For Hanes, taking part in square dances and other cultural moments — all of it recorded on smartphones and even turned into TikTok videos — underlined not only the cultural disconnect between Canada’s regions, but also the urgent need for Canada’s military to fully appreciate what a sustained presence in the Arctic is going to mean.
It used to be said that the Arctic was Canada’s backyard: remote, frozen, out of sight and often out of mind. Not anymore.
Often we’ve heard political and military leaders talk about how the Arctic is one of the few places in the world where climate change, the great powers and economic ambition collide in real time.

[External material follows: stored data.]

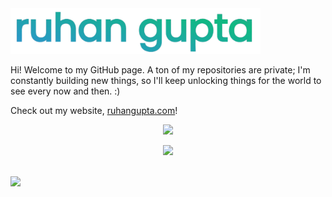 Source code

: <!-- hi! -->
<div align="left">
  <img src="https://github.com/IMGROOT2/IMGROOT2/blob/main/ruhangupta.png?raw=true" width="400px" />
</div>
  <p>Hi! Welcome to my GitHub page. A ton of my repositories are private; I'm constantly building new things, so I'll keep unlocking things for the world to see every now and then. :)</p>
  <p>Check out my website, <a href="https://ruhangupta.com">ruhangupta.com</a>!</p>
<div align="center">
  <img src="http://github-profile-summary-cards.vercel.app/api/cards/profile-details?username=IMGROOT2&theme=transparent">
<!--   <img src="http://github-profile-summary-cards.vercel.app/api/cards/stats?username=IMGROOT2&theme=transparent"> -->
</div>
<!-- <br>
<img src="https://github.com/IMGROOT2/IMGROOT2/blob/main/ray-so-export.png?raw=true" alt="Ruhan code"
<br>
<div align="center">
<img src="https://readme-typing-svg.demolab.com?font=Fira+Code&pause=1000&color=3D7CF7&center=true&vCenter=true&repeat=false&width=435&lines=%F0%9F%9B%A0%EF%B8%8F+Languages%2C+Frameworks%2C+and+Tools" alt="Typing SVG" />
</div> -->
<p align="center">
    <img src="https://skillicons.dev/icons?i=atom,discord,html,css,js,sass,git,java,python,pug,nodejs,vuejs,tailwind,firebase,github,vscode,idea,replit,vercel,vite&perline=5" />
</p>
<br>
<img src="https://hit.yhype.me/github/profile?user_id=116324098">
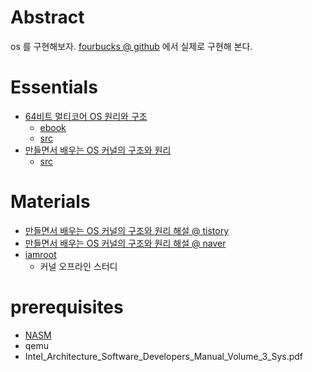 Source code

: # Abstract

os 를 구현해보자. [fourbucks @ github](https://github.com/iamslash/fourbucks) 에서 실제로 구현해 본다.

# Essentials

* [64비트 멀티코어 OS 원리와 구조](http://www.mint64os.pe.kr)
  * [ebook](http://www.yes24.com/Product/Goods/65061299?scode=032&OzSrank=1)
  * [src](https://github.com/kkamagui/mint64os-examples)
* [만들면서 배우는 OS 커널의 구조와 원리](http://www.hanbit.co.kr/store/books/look.php?p_code=B1271180320)
  * [src](https://github.com/iamroot-kernel-13th-x86/book_os_kernel_structure_principle)

# Materials

* [만들면서 배우는 OS 커널의 구조와 원리 해설 @ tistory](https://kcats.tistory.com/148?category=554568)
* [만들면서 배우는 OS 커널의 구조와 원리 해설 @ naver](https://blog.naver.com/hyuga777/80125530101)
* [iamroot](http://www.iamroot.org/)
  * 커널 오프라인 스터디

# prerequisites

* [NASM](https://www.nasm.us/)
* qemu
* Intel_Architecture_Software_Developers_Manual_Volume_3_Sys.pdf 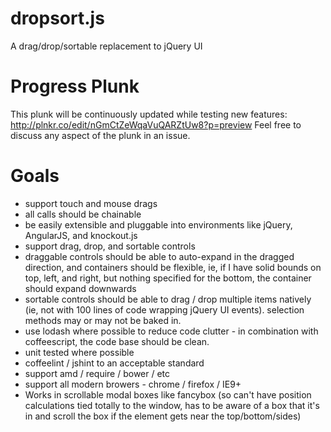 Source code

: dropsort.js
===========
A drag/drop/sortable replacement to jQuery UI

Progress Plunk
==============
This plunk will be continuously updated while testing new features: http://plnkr.co/edit/nGmCtZeWqaVuQARZtUw8?p=preview
Feel free to discuss any aspect of the plunk in an issue.

Goals
=====
* support touch and mouse drags
* all calls should be chainable
* be easily extensible and pluggable into environments like jQuery, AngularJS, and knockout.js
* support drag, drop, and sortable controls
* draggable controls should be able to auto-expand in the dragged direction, and containers should be flexible, ie, if I have solid bounds on top, left, and right, but nothing specified for the bottom, the container should expand downwards
* sortable controls should be able to drag / drop multiple items natively (ie, not with 100 lines of code wrapping jQuery UI events). selection methods may or may not be baked in.
* use lodash where possible to reduce code clutter - in combination with coffeescript, the code base should be clean.
* unit tested where possible
* coffeelint / jshint to an acceptable standard
* support amd / require / bower / etc
* support all modern browers - chrome / firefox / IE9+
* Works in scrollable modal boxes like fancybox (so can't have position calculations tied totally to the window, has to be aware of a box that it's in and scroll the box if the element gets near the top/bottom/sides)
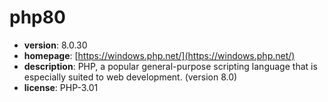 # php80

- **version**: 8.0.30
- **homepage**: [https://windows.php.net/](https://windows.php.net/)
- **description**: PHP, a popular general-purpose scripting language that is especially suited to web development. (version 8.0)
- **license**: PHP-3.01


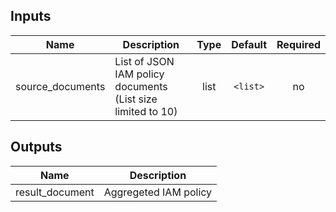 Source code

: ## Inputs

| Name | Description | Type | Default | Required |
|------|-------------|:----:|:-----:|:-----:|
| source_documents | List of JSON IAM policy documents (List size limited to 10) | list | `<list>` | no |

## Outputs

| Name | Description |
|------|-------------|
| result_document | Aggregeted IAM policy |

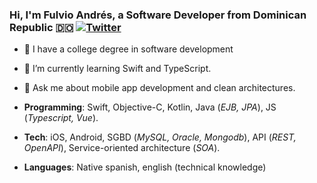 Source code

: ### Hi, I'm Fulvio Andrés, a Software Developer from Dominican Republic 🇩🇴 [![Twitter](https://img.shields.io/badge/-Twitter-222222?style=flat-square&logo=twitter&logoColor=white&link=https://twitter.com/fulvio_moya/)](https://twitter.com/fulvio_moya) 

- :book: I have a college degree in software development


- 🌱 I’m currently learning Swift and TypeScript.
- 💬 Ask me about mobile app development and clean architectures.

- **Programming**: Swift, Objective-C, Kotlin, Java (*EJB, JPA*), JS (*Typescript, Vue*).
- **Tech**: iOS, Android, SGBD (*MySQL, Oracle, Mongodb*), API (*REST, OpenAPI*), Service-oriented architecture (*SOA*).
- **Languages**: Native spanish, english (technical knowledge)
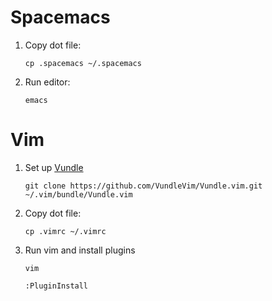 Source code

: # Spacemacs
1) Copy dot file:

    `cp .spacemacs ~/.spacemacs`
  
2) Run editor:

    `emacs`

# Vim
1) Set up [Vundle](https://github.com/VundleVim/Vundle.vim)

    `git clone https://github.com/VundleVim/Vundle.vim.git ~/.vim/bundle/Vundle.vim`
    
2) Copy dot file:
    
    `cp .vimrc ~/.vimrc`
    
3) Run vim and install plugins
    
    `vim`
    
    `:PluginInstall`
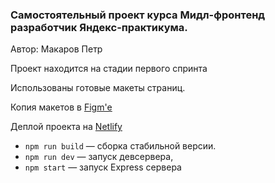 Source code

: ### Самостоятельный проект курса Мидл-фронтенд разработчик Яндекс-практикума.

Автор: Макаров Петр

Проект находится на стадии первого спринта

Использованы готовые макеты страниц.

Копия макетов в [Figm'е](https://www.figma.com/file/TWQdhhQvEP03kNrEEModLa/Chat_external_link-(Copy)?node-id=0%3A1)

Деплой проекта на [Netlify](https://amazing-choux-70568c.netlify.app/)

- `npm run build` — сборка стабильной версии.
- `npm run dev` — запуск девсервера,
- `npm start` — запуск Express сервера
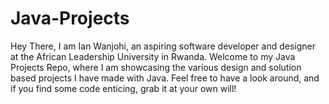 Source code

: # Java-Projects

Hey There, I am Ian Wanjohi, an aspiring software developer and designer at the African Leadership University in Rwanda. Welcome to my Java Projects Repo, where I am showcasing the various design and solution based projects I have made with Java. Feel free to have a look around, and if you find some code enticing, grab it at your own will!
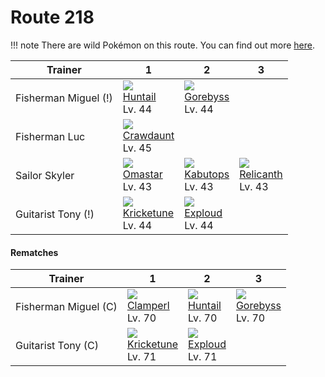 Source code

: # Route 218

!!! note
    There are wild Pokémon on this route. You can find out more [here](../../wild_pokemon/route_218/).


Trainer              | 1                                  | 2                                | 3
---                  | ---                                | ---                              | ---
Fisherman Miguel (!) | ![][367]<br>[Huntail]<br>Lv. 44    | ![][368]<br>[Gorebyss]<br>Lv. 44 | &nbsp;
Fisherman Luc        | ![][342]<br>[Crawdaunt]<br>Lv. 45  | &nbsp;                           | &nbsp;
Sailor Skyler        | ![][139]<br>[Omastar]<br>Lv. 43    | ![][141]<br>[Kabutops]<br>Lv. 43 | ![][369]<br>[Relicanth]<br>Lv. 43
Guitarist Tony (!)   | ![][402]<br>[Kricketune]<br>Lv. 44 | ![][295]<br>[Exploud]<br>Lv. 44  | &nbsp;

#### Rematches

Trainer              | 1                                  | 2                               | 3
---                  | ---                                | ---                             | ---
Fisherman Miguel (C) | ![][366]<br>[Clamperl]<br>Lv. 70   | ![][367]<br>[Huntail]<br>Lv. 70 | ![][368]<br>[Gorebyss]<br>Lv. 70
Guitarist Tony (C)   | ![][402]<br>[Kricketune]<br>Lv. 71 | ![][295]<br>[Exploud]<br>Lv. 71 | &nbsp;

[Omastar]: ../../pokemon_changes/139/
[Kabutops]: ../../pokemon_changes/141/
[Exploud]: ../../pokemon_changes/295/
[Crawdaunt]: ../../pokemon_changes/342/
[Clamperl]: ../../pokemon_changes/366/
[Huntail]: ../../pokemon_changes/367/
[Gorebyss]: ../../pokemon_changes/368/
[Relicanth]: ../../pokemon_changes/369/
[Kricketune]: ../../pokemon_changes/402/
[139]: ../img/pokemon/139.png
[141]: ../img/pokemon/141.png
[295]: ../img/pokemon/295.png
[342]: ../img/pokemon/342.png
[366]: ../img/pokemon/366.png
[367]: ../img/pokemon/367.png
[368]: ../img/pokemon/368.png
[369]: ../img/pokemon/369.png
[402]: ../img/pokemon/402.png
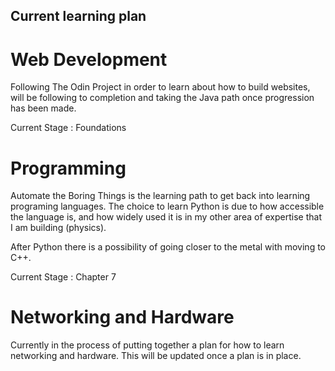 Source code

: ## Current learning plan

# Web Development
Following The Odin Project in order to learn about how to build websites, will be following to completion and taking the Java path once progression has been made.

Current Stage : Foundations

# Programming
Automate the Boring Things is the learning path to get back into learning programing languages. The choice to learn Python is due to how accessible the language is, and how widely used it is in my other area of expertise that I am building (physics).

After Python there is a possibility of going closer to the metal with moving to C++.

Current Stage : Chapter 7

# Networking and Hardware
Currently in the process of putting together a plan for how to learn networking and hardware. This will be updated once a plan is in place.

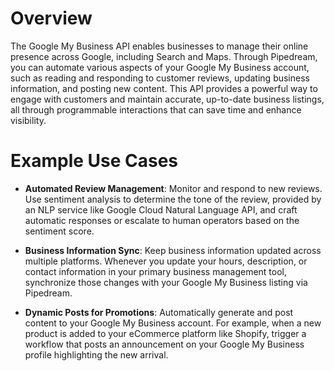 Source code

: # Overview

The Google My Business API enables businesses to manage their online presence across Google, including Search and Maps. Through Pipedream, you can automate various aspects of your Google My Business account, such as reading and responding to customer reviews, updating business information, and posting new content. This API provides a powerful way to engage with customers and maintain accurate, up-to-date business listings, all through programmable interactions that can save time and enhance visibility.

# Example Use Cases

- **Automated Review Management**: Monitor and respond to new reviews. Use sentiment analysis to determine the tone of the review, provided by an NLP service like Google Cloud Natural Language API, and craft automatic responses or escalate to human operators based on the sentiment score.

- **Business Information Sync**: Keep business information updated across multiple platforms. Whenever you update your hours, description, or contact information in your primary business management tool, synchronize those changes with your Google My Business listing via Pipedream.

- **Dynamic Posts for Promotions**: Automatically generate and post content to your Google My Business account. For example, when a new product is added to your eCommerce platform like Shopify, trigger a workflow that posts an announcement on your Google My Business profile highlighting the new arrival.
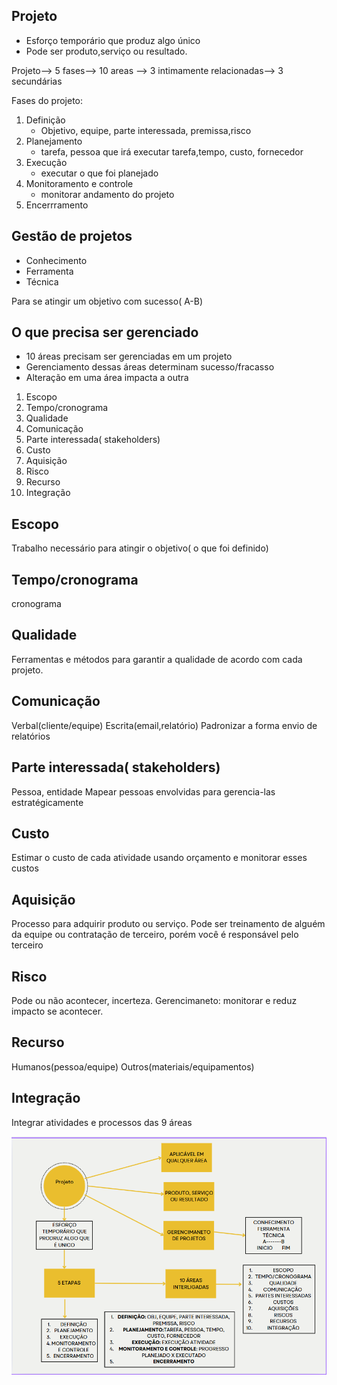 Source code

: ## Projeto

* Esforço temporário que produz algo único
* Pode ser produto,serviço ou resultado.

Projeto--> 5 fases--> 10 areas --> 3 intimamente relacionadas--> 3 secundárias

Fases do projeto:

1. Definição
    * Objetivo, equipe, parte interessada, premissa,risco
2. Planejamento
    * tarefa, pessoa que irá executar tarefa,tempo, custo, fornecedor
3. Execução
    * executar o que foi planejado
4. Monitoramento e controle
    * monitorar andamento do projeto
5. Encerrramento

## Gestão de projetos

* Conhecimento
* Ferramenta 
* Técnica

Para se atingir um objetivo com sucesso( A-B)

## O que precisa ser gerenciado

* 10 áreas precisam ser gerenciadas em um projeto
* Gerenciamento dessas áreas determinam sucesso/fracasso
* Alteração em uma área impacta a outra

1. Escopo
2. Tempo/cronograma
3. Qualidade
4. Comunicação
5. Parte interessada( stakeholders)
6. Custo
7. Aquisição
8. Risco
9. Recurso
10. Integração


## Escopo  
Trabalho necessário para atingir o objetivo( o que foi definido)

## Tempo/cronograma
cronograma

## Qualidade
Ferramentas e métodos para garantir a qualidade de acordo com cada projeto.

## Comunicação
Verbal(cliente/equipe)
Escrita(email,relatório)
Padronizar a  forma envio de relatórios

## Parte interessada( stakeholders)
Pessoa, entidade
Mapear pessoas envolvidas para gerencia-las estratégicamente

## Custo
Estimar o custo de cada atividade usando orçamento e monitorar esses custos

## Aquisição
Processo para adquirir produto ou serviço.
Pode ser treinamento de alguém da equipe ou contratação de terceiro, porém você é responsável pelo terceiro

## Risco
Pode ou não acontecer, incerteza. Gerencimaneto: monitorar e reduz impacto se acontecer.

## Recurso
Humanos(pessoa/equipe)
Outros(materiais/equipamentos)

## Integração
Integrar atividades e processos das 9 áreas

![alt text](image.png)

Try as they might, they don’t feel it in their bones, however. Hanes has felt it.
Part of the Rangers’ mission during this year’s iteration of Operation Nanook-Nunalivut was to test new communications and surveillance technology, sometime delicate equipment that was designed and intended for southern hands.
“Everything freezes, let alone your hands,” said Hanes. “All comms devices are always made for people without gloves on.”
The troops tested a new system from Ottawa-based Dominion Dynamics, software that pairs with existing military communications gear and allows the Rangers to communicate and share information among themselves in the remotest of locations, even when there is no connection, no satellite and no GSM connectivity.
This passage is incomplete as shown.